The anti-semitism row currently engulfing Labour could harm the its bid to recapture London City Hall, according to the party's candidate Sadiq Khan. Khan accepted that comments made by Labour's last London mayor Ken Livingstone this week will have made it "more difficult" to persuade the city's Jewish community to vote for him.
In an interview with the Observer today, Khan, who is still strong favourite to win, said: "I accept that the comments that Ken Livingstone has made make it more difficult for Londoners of Jewish faith to feel that the Labour party is a place for them, and so I will carry on doing what I have always been doing, which is to speak for everyone. If I should have the privilege to be the mayor I will show Londoners the sort of mayor I can be."
Livingstone's comments, in which he suggested Adolf Hitler was originally a Zionist, have dominated the agenda for the past few days. Khan seems to have distanced himself from the party leadership's handling of the situation.
"There are too many examples in our party of people having these views, and action does not appear to have been taken quickly enough," he said.

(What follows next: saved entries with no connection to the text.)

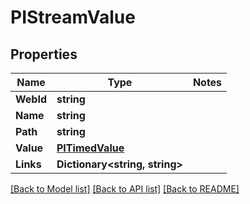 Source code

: # PIStreamValue

## Properties
Name | Type | Notes
------------ | ------------- | -------------
**WebId** | **string**
**Name** | **string**
**Path** | **string**
**Value** | **[**PITimedValue**](../Model/PITimedValue.md)**
**Links** | **Dictionary<string, string>**

[[Back to Model list]](../../README.md#documentation-for-models) [[Back to API list]](../../README.md#documentation-for-api-endpoints) [[Back to README]](../../README.md)
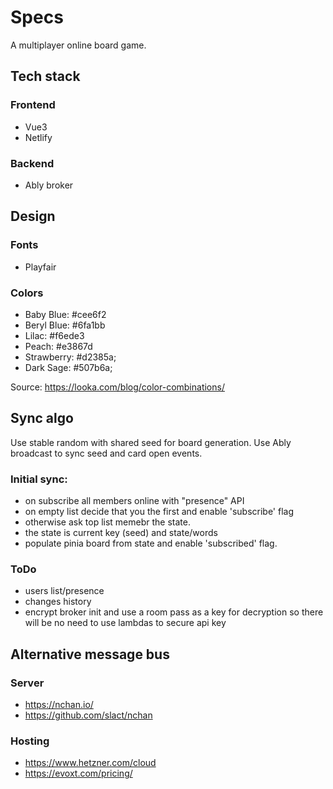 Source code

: # Specs

A multiplayer online board game.

## Tech stack

### Frontend

- Vue3
- Netlify

### Backend

- Ably broker

## Design

### Fonts

- Playfair

### Colors

- Baby Blue: #cee6f2
- Beryl Blue: #6fa1bb
- Lilac: #f6ede3
- Peach: #e3867d
- Strawberry: #d2385a;
- Dark Sage: #507b6a;

Source: https://looka.com/blog/color-combinations/

## Sync algo

Use stable random with shared seed for board generation. Use Ably broadcast to sync seed and card open events.

### Initial sync:

- on subscribe all members online with "presence" API
- on empty list decide that you the first and enable 'subscribe' flag
- otherwise ask top list memebr the state.
- the state is current key (seed) and state/words
- populate pinia board from state and enable 'subscribed' flag.

### ToDo

- users list/presence
- changes history
- encrypt broker init and use a room pass as a key for decryption
  so there will be no need to use lambdas to secure api key

## Alternative message bus

### Server

- https://nchan.io/
- https://github.com/slact/nchan

### Hosting

- https://www.hetzner.com/cloud
- https://evoxt.com/pricing/
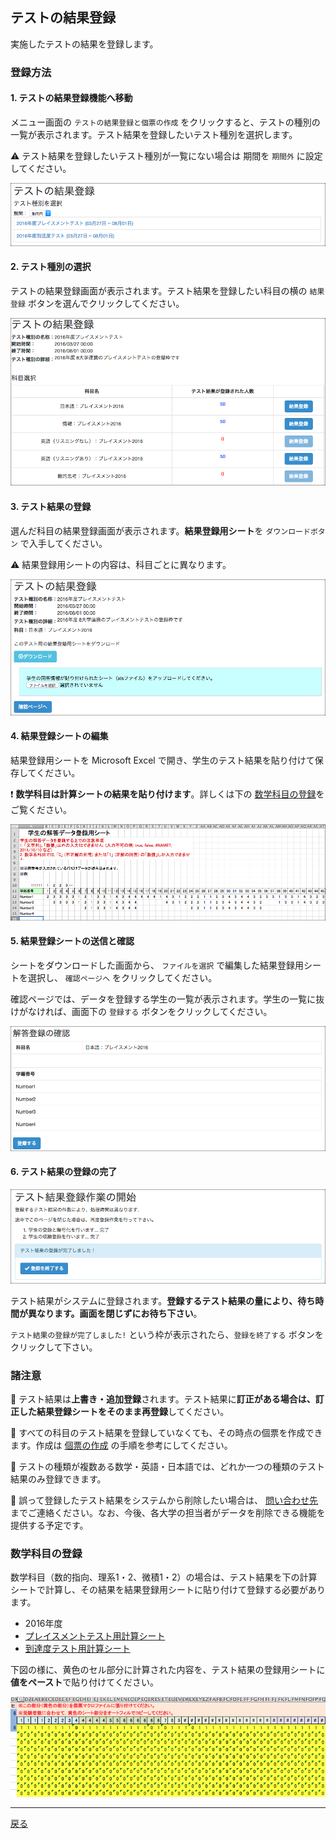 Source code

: ## テストの結果登録

実施したテストの結果を登録します。

### 登録方法

#### 1. テストの結果登録機能へ移動 

メニュー画面の `テストの結果登録と個票の作成` をクリックすると、テストの種別の一覧が表示されます。テスト結果を登録したいテスト種別を選択します。

:warning: テスト結果を登録したいテスト種別が一覧にない場合は 期間を `期間外` に設定してください。

![テスト種別の選択](https://raw.githubusercontent.com/cist-kklab/8U_doc/master/img/SubmitTestAnswer001.png)

#### 2. テスト種別の選択

テストの結果登録画面が表示されます。テスト結果を登録したい科目の横の `結果登録` ボタンを選んでクリックしてください。 

![科目選択](https://raw.githubusercontent.com/cist-kklab/8U_doc/master/img/SubmitTestAnswer002.png)

#### 3. テスト結果の登録

選んだ科目の結果登録画面が表示されます。**結果登録用シート**を `ダウンロードボタン` で入手してください。

:warning: 結果登録用シートの内容は、科目ごとに異なります。

![結果登録シートの入手と更新](https://raw.githubusercontent.com/cist-kklab/8U_doc/master/img/SubmitTestAnswer003.png)

#### 4. 結果登録シートの編集

結果登録用シートを Microsoft Excel で開き、学生のテスト結果を貼り付けて保存してください。

:exclamation: **数学科目は計算シートの結果を貼り付けます**。詳しくは下の [数学科目の登録](#数学科目の登録)をご覧ください。

![結果登録シートの編集](https://raw.githubusercontent.com/cist-kklab/8U_doc/master/img/SubmitTestAnswer004.png)

#### 5. 結果登録シートの送信と確認

シートをダウンロードした画面から、 `ファイルを選択` で編集した結果登録用シートを選択し、 `確認ページへ` をクリックしてください。

確認ページでは、データを登録する学生の一覧が表示されます。学生の一覧に抜けがなければ、画面下の `登録する` ボタンをクリックしてください。

![結果登録の確認](https://raw.githubusercontent.com/cist-kklab/8U_doc/master/img/SubmitTestAnswer005.png)

#### 6. テスト結果の登録の完了

![結果登録の完了](https://raw.githubusercontent.com/cist-kklab/8U_doc/master/img/SubmitTestAnswer006.png)

テスト結果がシステムに登録されます。**登録するテスト結果の量により、待ち時間が異なります。画面を閉じずにお待ち下さい**。

`テスト結果の登録が完了しました!` という枠が表示されたら、`登録を終了する` ボタンをクリックして下さい。

### 諸注意

:pushpin: テスト結果は**上書き・追加登録**されます。テスト結果に**訂正がある場合は、訂正した結果登録シートをそのまま再登録**してください。

:pushpin: すべての科目のテスト結果を登録していなくても、その時点の個票を作成できます。作成は [個票の作成](DownloadSheet.md) の手順を参考にしてください。

:pushpin: テストの種類が複数ある数学・英語・日本語では、どれか一つの種類のテスト結果のみ登録できます。

:pushpin: 誤って登録したテスト結果をシステムから削除したい場合は、 [問い合わせ先](../README.md) までご連絡ください。なお、今後、各大学の担当者がデータを削除できる機能を提供する予定です。

### 数学科目の登録

数学科目（数的指向、理系1・2、微積1・2）の場合は、テスト結果を下の計算シートで計算し、その結果を結果登録用シートに貼り付けて登録する必要があります。

- 2016年度
 - [プレイスメントテスト用計算シート](https://github.com/cist-kklab/8U_doc/raw/master/mathSheet/math_placement_2016.xlsx)
 - [到達度テスト用計算シート](https://github.com/cist-kklab/8U_doc/raw/master/mathSheet/matn_achievement_B_2016.xlsx)

下図の様に、黄色のセル部分に計算された内容を、テスト結果の登録用シートに**値をペースト**で貼り付けてください。

![数学計算シート](https://raw.githubusercontent.com/cist-kklab/8U_doc/master/img/SubmitTestAnswer007.png)

---

[戻る](../README.md)
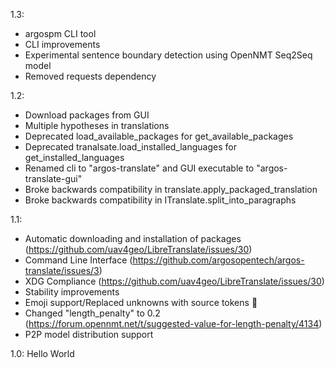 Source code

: 1.3:
- argospm CLI tool
- CLI improvements
- Experimental sentence boundary detection using OpenNMT Seq2Seq model
- Removed requests dependency

1.2:
- Download packages from GUI
- Multiple hypotheses in translations
- Deprecated load_available_packages for get_available_packages
- Deprecated tranalsate.load_installed_languages for get_installed_languages
- Renamed cli to "argos-translate" and GUI executable to "argos-translate-gui"
- Broke backwards compatibility in translate.apply_packaged_translation
- Broke backwards compatibility in ITranslate.split_into_paragraphs

1.1:
- Automatic downloading and installation of packages (https://github.com/uav4geo/LibreTranslate/issues/30)
- Command Line Interface
(https://github.com/argosopentech/argos-translate/issues/3)
- XDG Compliance (https://github.com/uav4geo/LibreTranslate/issues/30)
- Stability improvements
- Emoji support/Replaced unknowns with source tokens 🚀
- Changed "length_penalty" to 0.2 (https://forum.opennmt.net/t/suggested-value-for-length-penalty/4134)
- P2P model distribution support

1.0:
Hello World
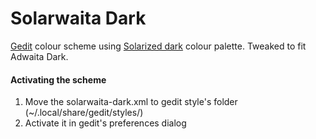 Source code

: # Solarwaita Dark

[Gedit](https://wiki.gnome.org/Apps/Gedit) colour scheme using [Solarized dark](https://ethanschoonover.com/solarized/) colour palette. Tweaked to fit Adwaita Dark.

#### Activating the scheme

1. Move the solarwaita-dark.xml to gedit style's folder (~/.local/share/gedit/styles/)
2. Activate it in gedit's preferences dialog
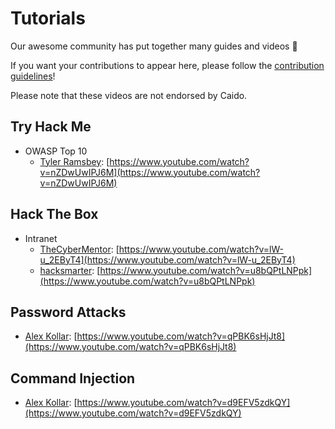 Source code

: # Tutorials

Our awesome community has put together many guides and videos 🎉

If you want your contributions to appear here, please follow the [contribution guidelines](../contributions/documentation.md)!

Please note that these videos are not endorsed by Caido.

## Try Hack Me

- OWASP Top 10
  - [Tyler Ramsbey](https://hacksmarter.live): [https://www.youtube.com/watch?v=nZDwUwIPJ6M](https://www.youtube.com/watch?v=nZDwUwIPJ6M)

## Hack The Box

- Intranet
  - [TheCyberMentor](https://linktr.ee/thecybermentor): [https://www.youtube.com/watch?v=lW-u_2EByT4](https://www.youtube.com/watch?v=lW-u_2EByT4)
  - [hacksmarter](https://hacksmarter.live/): [https://www.youtube.com/watch?v=u8bQPtLNPpk](https://www.youtube.com/watch?v=u8bQPtLNPpk)

## Password Attacks

- [Alex Kollar](https://twitter.com/ssgcythes): [https://www.youtube.com/watch?v=qPBK6sHjJt8](https://www.youtube.com/watch?v=qPBK6sHjJt8)

## Command Injection

- [Alex Kollar](https://twitter.com/ssgcythes): [https://www.youtube.com/watch?v=d9EFV5zdkQY](https://www.youtube.com/watch?v=d9EFV5zdkQY)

Livingstone was suspended from the party on Friday by leader Jeremy Corbyn, who immediately established an independent inquiry into anti-semitism in the party. This will be led by Shami Chakrabarti, who was previously head of the campaign group Liberty.
Livingstone, however, stoked the fire on Saturday when he went on LBC issue and failed to clearly apologise. Instead, he said he regretted causing offence and insisted that his comments had been factually accurate. He also attacked a cabal of "embittered Blairites" who he claimed want to topple Corbyn's leadership.
Khan's main rival, the Tory candidate Zac Goldsmith, wrote an article for the Mail on Sunday appearing under the headline: "On Thursday, are we really going to hand the world's greatest city to a Labour party that thinks terrorists is its friends?"